Among the entries, which lines carry the string "dependencies"? Copy every one.

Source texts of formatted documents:
*** Block opens ***

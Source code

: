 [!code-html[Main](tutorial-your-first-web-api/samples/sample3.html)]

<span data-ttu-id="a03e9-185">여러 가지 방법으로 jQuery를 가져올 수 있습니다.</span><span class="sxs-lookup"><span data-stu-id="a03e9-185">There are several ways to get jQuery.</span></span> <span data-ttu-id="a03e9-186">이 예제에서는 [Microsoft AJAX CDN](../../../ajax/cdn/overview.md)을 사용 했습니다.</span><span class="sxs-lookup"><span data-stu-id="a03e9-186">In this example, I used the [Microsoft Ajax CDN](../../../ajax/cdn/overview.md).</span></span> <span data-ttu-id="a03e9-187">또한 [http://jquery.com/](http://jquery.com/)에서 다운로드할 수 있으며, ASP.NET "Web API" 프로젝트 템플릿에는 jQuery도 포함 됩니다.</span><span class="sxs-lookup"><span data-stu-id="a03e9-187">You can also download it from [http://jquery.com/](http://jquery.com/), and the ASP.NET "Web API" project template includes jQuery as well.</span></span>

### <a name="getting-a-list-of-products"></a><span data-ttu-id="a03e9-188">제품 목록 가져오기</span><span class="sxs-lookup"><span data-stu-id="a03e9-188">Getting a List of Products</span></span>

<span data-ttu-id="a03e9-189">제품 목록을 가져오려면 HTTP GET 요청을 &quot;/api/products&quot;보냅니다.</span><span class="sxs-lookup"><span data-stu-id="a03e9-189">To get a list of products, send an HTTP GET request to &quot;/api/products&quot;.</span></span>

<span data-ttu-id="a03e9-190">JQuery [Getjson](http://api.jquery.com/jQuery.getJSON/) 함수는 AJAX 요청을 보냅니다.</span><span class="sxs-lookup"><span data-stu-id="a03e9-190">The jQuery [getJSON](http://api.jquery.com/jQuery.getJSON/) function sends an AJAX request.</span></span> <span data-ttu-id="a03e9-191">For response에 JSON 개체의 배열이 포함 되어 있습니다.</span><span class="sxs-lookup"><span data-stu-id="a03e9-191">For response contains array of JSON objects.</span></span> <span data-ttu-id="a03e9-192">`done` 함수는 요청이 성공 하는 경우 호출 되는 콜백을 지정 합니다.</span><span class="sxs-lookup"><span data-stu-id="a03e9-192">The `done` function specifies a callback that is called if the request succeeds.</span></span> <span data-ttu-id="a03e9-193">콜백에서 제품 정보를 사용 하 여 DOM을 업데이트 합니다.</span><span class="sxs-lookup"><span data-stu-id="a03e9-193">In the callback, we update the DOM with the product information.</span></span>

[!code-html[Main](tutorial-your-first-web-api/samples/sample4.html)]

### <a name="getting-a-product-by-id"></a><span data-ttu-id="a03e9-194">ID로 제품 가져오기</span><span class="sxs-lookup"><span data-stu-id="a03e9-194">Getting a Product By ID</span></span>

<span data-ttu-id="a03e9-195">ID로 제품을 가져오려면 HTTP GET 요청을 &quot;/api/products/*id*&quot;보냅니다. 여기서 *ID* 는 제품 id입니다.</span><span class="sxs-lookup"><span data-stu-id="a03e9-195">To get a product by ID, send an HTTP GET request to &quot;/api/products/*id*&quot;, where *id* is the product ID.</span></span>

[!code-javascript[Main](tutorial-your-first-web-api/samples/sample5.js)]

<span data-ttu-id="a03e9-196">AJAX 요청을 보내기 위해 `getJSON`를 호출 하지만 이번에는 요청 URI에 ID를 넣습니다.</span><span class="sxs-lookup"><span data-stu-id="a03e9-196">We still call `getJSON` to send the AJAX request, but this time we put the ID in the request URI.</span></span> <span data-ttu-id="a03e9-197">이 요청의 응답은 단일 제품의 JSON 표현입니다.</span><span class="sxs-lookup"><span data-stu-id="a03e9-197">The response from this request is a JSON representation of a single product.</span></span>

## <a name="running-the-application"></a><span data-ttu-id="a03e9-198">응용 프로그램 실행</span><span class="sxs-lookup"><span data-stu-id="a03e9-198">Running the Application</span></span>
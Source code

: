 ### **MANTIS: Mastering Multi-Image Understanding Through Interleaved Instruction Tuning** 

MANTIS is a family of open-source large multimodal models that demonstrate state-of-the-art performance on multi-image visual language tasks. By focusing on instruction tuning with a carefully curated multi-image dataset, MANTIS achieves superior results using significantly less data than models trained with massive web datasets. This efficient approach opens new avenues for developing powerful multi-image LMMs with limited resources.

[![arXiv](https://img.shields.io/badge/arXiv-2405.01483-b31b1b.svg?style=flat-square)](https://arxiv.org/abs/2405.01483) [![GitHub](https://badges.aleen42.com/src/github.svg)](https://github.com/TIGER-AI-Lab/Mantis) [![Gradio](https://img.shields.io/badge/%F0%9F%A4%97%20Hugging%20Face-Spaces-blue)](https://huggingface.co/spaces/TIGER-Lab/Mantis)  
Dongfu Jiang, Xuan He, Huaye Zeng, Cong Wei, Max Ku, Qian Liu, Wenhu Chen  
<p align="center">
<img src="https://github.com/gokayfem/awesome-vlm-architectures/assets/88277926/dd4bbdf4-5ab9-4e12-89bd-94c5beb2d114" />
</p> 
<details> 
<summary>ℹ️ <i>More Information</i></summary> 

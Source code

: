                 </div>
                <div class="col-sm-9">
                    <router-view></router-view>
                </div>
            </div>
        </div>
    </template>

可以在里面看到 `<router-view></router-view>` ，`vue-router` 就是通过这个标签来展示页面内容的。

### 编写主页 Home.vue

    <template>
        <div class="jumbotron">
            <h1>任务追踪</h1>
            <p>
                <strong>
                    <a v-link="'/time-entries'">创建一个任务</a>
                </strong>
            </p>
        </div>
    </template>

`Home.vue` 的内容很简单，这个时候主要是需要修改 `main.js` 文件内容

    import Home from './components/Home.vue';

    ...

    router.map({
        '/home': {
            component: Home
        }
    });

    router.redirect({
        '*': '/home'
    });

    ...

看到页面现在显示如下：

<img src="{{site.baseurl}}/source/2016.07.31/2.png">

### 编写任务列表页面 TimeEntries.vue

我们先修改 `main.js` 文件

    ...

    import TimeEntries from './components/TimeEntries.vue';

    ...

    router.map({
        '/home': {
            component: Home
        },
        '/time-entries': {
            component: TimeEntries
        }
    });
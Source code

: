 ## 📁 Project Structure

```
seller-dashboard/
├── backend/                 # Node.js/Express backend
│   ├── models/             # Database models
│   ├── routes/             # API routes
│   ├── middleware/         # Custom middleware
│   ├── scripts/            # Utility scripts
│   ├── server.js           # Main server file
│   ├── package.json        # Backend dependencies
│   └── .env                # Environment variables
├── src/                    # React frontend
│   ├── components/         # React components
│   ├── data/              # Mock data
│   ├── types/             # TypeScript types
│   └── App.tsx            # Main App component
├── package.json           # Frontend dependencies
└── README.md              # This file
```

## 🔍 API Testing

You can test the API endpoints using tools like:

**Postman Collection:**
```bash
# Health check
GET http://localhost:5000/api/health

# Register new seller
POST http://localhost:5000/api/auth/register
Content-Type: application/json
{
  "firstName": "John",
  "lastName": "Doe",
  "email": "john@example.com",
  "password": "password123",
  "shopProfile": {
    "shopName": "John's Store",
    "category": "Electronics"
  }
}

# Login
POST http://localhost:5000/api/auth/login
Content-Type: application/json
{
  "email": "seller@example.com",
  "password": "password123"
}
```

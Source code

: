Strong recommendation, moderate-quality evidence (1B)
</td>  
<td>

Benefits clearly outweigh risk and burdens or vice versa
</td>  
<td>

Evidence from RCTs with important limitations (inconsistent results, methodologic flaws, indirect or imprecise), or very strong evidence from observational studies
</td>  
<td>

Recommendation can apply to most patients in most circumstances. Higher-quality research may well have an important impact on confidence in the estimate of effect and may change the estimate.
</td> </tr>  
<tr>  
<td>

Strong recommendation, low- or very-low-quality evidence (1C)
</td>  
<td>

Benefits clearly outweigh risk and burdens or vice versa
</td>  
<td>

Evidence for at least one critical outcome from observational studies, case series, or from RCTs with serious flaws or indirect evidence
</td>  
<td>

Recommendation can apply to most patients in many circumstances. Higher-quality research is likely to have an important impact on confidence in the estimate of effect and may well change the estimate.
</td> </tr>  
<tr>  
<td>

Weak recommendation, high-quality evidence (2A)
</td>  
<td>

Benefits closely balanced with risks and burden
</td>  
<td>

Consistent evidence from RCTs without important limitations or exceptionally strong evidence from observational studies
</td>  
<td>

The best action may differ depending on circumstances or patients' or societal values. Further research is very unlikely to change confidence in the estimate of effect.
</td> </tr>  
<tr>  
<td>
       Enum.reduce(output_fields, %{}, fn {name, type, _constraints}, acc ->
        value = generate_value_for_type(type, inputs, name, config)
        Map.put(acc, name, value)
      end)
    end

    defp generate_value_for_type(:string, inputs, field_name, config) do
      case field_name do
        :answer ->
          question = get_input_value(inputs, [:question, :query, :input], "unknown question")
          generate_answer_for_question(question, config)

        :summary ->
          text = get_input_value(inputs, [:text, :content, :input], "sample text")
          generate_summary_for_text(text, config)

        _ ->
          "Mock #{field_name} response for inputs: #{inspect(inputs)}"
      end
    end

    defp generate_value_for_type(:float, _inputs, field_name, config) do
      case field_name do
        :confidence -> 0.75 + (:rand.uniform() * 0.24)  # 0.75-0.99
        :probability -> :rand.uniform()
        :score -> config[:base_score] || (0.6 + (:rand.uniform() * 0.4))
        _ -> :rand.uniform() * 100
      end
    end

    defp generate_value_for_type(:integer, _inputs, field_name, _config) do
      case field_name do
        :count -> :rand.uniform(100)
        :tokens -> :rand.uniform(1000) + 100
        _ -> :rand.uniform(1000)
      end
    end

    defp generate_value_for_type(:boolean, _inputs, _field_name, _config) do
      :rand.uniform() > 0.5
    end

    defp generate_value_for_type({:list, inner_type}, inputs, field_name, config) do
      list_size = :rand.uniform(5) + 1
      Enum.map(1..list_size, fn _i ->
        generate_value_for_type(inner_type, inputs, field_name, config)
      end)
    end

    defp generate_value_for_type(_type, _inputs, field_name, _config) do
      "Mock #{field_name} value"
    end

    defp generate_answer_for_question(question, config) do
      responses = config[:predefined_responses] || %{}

*** Block closes ***

### Response to the exercise
│   ├── package.json        # Backend dependencies
├── package.json           # Frontend dependencies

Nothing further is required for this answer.